(Source texts of formatted documents)

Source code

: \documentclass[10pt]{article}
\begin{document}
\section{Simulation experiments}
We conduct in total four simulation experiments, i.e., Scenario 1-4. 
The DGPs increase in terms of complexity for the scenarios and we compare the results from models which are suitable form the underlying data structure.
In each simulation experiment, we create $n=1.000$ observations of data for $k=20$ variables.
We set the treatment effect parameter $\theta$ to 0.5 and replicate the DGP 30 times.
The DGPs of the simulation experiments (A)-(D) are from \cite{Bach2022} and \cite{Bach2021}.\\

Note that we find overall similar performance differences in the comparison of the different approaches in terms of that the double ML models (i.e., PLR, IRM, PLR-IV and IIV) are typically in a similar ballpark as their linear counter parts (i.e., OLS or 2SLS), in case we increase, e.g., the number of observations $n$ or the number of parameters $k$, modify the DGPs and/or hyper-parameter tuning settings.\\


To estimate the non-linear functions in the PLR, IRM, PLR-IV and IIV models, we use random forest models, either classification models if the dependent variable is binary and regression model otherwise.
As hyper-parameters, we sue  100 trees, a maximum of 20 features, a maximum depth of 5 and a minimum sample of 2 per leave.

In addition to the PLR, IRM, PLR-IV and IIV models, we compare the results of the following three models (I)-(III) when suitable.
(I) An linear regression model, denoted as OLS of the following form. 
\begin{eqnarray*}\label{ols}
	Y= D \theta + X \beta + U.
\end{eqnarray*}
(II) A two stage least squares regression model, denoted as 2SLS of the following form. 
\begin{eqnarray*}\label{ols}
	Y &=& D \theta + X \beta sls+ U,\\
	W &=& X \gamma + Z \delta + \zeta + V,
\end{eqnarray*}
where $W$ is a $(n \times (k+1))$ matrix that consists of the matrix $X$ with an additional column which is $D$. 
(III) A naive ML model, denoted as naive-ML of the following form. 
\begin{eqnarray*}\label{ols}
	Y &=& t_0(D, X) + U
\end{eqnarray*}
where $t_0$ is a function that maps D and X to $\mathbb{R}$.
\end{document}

#### YOUR ASSIGNMENT:
The full set of entries must be printed again without any alteration.

#### ANSWER BOX:
Source code

: \documentclass[10pt]{article}
\begin{document}
\section{Simulation experiments}
We conduct in total four simulation experiments, i.e., Scenario 1-4. 
The DGPs increase in terms of complexity for the scenarios and we compare the results from models which are suitable form the underlying data structure.
In each simulation experiment, we create $n=1.000$ observations of data for $k=20$ variables.
We set the treatment effect parameter $\theta$ to 0.5 and replicate the DGP 30 times.
The DGPs of the simulation experiments (A)-(D) are from \cite{Bach2022} and \cite{Bach2021}.\\

Note that we find overall similar performance differences in the comparison of the different approaches in terms of that the double ML models (i.e., PLR, IRM, PLR-IV and IIV) are typically in a similar ballpark as their linear counter parts (i.e., OLS or 2SLS), in case we increase, e.g., the number of observations $n$ or the number of parameters $k$, modify the DGPs and/or hyper-parameter tuning settings.\\


To estimate the non-linear functions in the PLR, IRM, PLR-IV and IIV models, we use random forest models, either classification models if the dependent variable is binary and regression model otherwise.
As hyper-parameters, we sue  100 trees, a maximum of 20 features, a maximum depth of 5 and a minimum sample of 2 per leave.

In addition to the PLR, IRM, PLR-IV and IIV models, we compare the results of the following three models (I)-(III) when suitable.
(I) An linear regression model, denoted as OLS of the following form. 
\begin{eqnarray*}\label{ols}
	Y= D \theta + X \beta + U.
\end{eqnarray*}
(II) A two stage least squares regression model, denoted as 2SLS of the following form. 
\begin{eqnarray*}\label{ols}
	Y &=& D \theta + X \beta sls+ U,\\
	W &=& X \gamma + Z \delta + \zeta + V,
\end{eqnarray*}
where $W$ is a $(n \times (k+1))$ matrix that consists of the matrix $X$ with an additional column which is $D$. 
(III) A naive ML model, denoted as naive-ML of the following form. 
\begin{eqnarray*}\label{ols}
	Y &=& t_0(D, X) + U
\end{eqnarray*}
where $t_0$ is a function that maps D and X to $\mathbb{R}$.
\end{document}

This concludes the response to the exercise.